Não podia haver melhor palco como a ilha da Madeira, até pelo significado que tem para Pedro Meireles, com toda a sua beleza exótica e estradas que rapidamente fascinam os pilotos que ali se estreiam ou regressam depois de muito tempo, para ser o palco da decisão do título nacional de ralis de 2014.
Pedro Meireles não terá sido o piloto mais rápido em toda a competição, não tinha o melhor carro, mas foi quem cometeu menos erros e aquele que foi mais inteligente na abordagem da competição, atacando onde podia, resguardando-se onde devia, somando vitórias atrás de vitórias que surpreenderam muita gente, mas só os que não o viram passar na estrada, pois o nível com que se apresentou nessa época foi alto, mostrando uma grande adaptação ao seu fiável Skoda Fabia S2000.

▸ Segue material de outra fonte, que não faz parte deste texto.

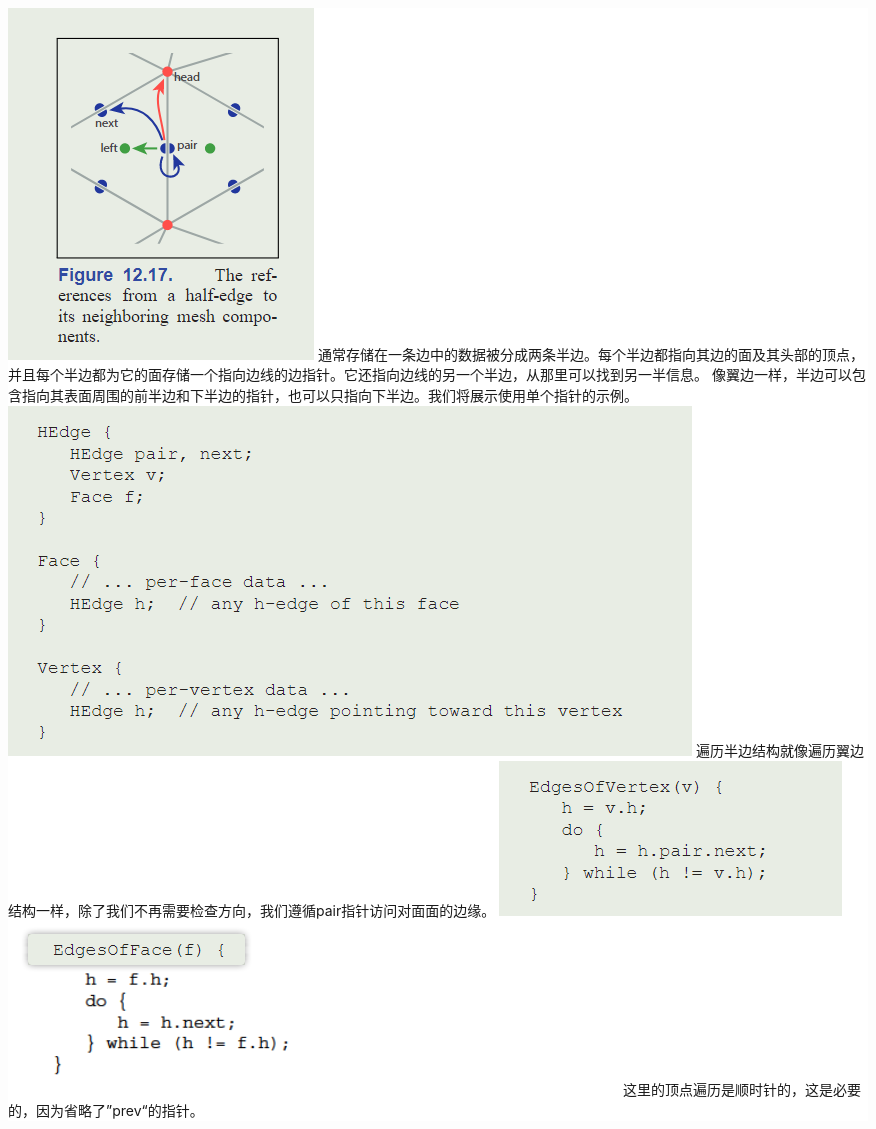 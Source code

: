![](pic/Pasted%20image%2020240321173334.png)
通常存储在一条边中的数据被分成两条半边。每个半边都指向其边的面及其头部的顶点，并且每个半边都为它的面存储一个指向边线的边指针。它还指向边线的另一个半边，从那里可以找到另一半信息。
像翼边一样，半边可以包含指向其表面周围的前半边和下半边的指针，也可以只指向下半边。我们将展示使用单个指针的示例。
![](pic/Pasted%20image%2020240321173928.png)
遍历半边结构就像遍历翼边结构一样，除了我们不再需要检查方向，我们遵循pair指针访问对面面的边缘。
![](pic/Pasted%20image%2020240321182735.png)
![](pic/Pasted%20image%2020240321193757.png)
这里的顶点遍历是顺时针的，这是必要的，因为省略了”prev“的指针。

Sabendo que tinha somente de manter o seu Skoda dentro dos limites das difíceis estradas madeirenses, não demorou muito até que a célebre calculadora de Mário Castro, o seu navegador da altura, funcionasse, já que na quarta especial da prova, Ricardo Moura foi protagonista de um aparatoso despiste. Com o açoriano fora de prova, as contas conjugaram-se e a partir daí era uma questão de posição na classificação para que as contas do título batessem certo. No final, Pedro Meireles assegurou a segunda posição da geral no CNR, e pode festejar o título de Campeão.

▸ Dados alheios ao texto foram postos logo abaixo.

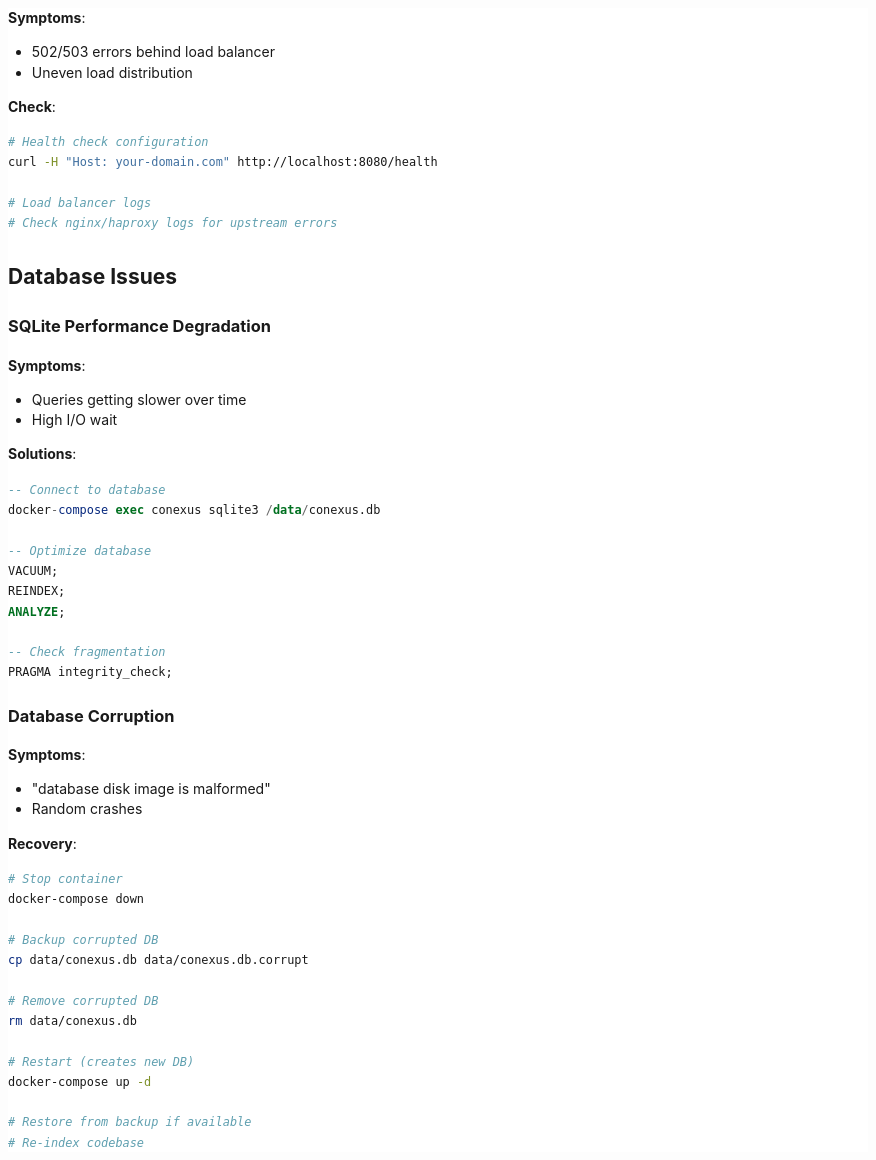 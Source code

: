 **Symptoms**:
- 502/503 errors behind load balancer
- Uneven load distribution

**Check**:
```bash
# Health check configuration
curl -H "Host: your-domain.com" http://localhost:8080/health

# Load balancer logs
# Check nginx/haproxy logs for upstream errors
```

## Database Issues

### SQLite Performance Degradation

**Symptoms**:
- Queries getting slower over time
- High I/O wait

**Solutions**:
```sql
-- Connect to database
docker-compose exec conexus sqlite3 /data/conexus.db

-- Optimize database
VACUUM;
REINDEX;
ANALYZE;

-- Check fragmentation
PRAGMA integrity_check;
```

### Database Corruption

**Symptoms**:
- "database disk image is malformed"
- Random crashes

**Recovery**:
```bash
# Stop container
docker-compose down

# Backup corrupted DB
cp data/conexus.db data/conexus.db.corrupt

# Remove corrupted DB
rm data/conexus.db

# Restart (creates new DB)
docker-compose up -d

# Restore from backup if available
# Re-index codebase
```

Já o ‘trio’ José Pedro Fontes, Inês Ponte e o Porsche 997 GT3 Cup colocou a fasquia um pouco acima dos seus adversários para vencer apenas com pouco mais de trinta segundos de avanço, na prova madeirense, quase se pode dizer que não ‘passaram cartão’ à concorrência nacional, tal foi a forma como a vantagem foi crescendo.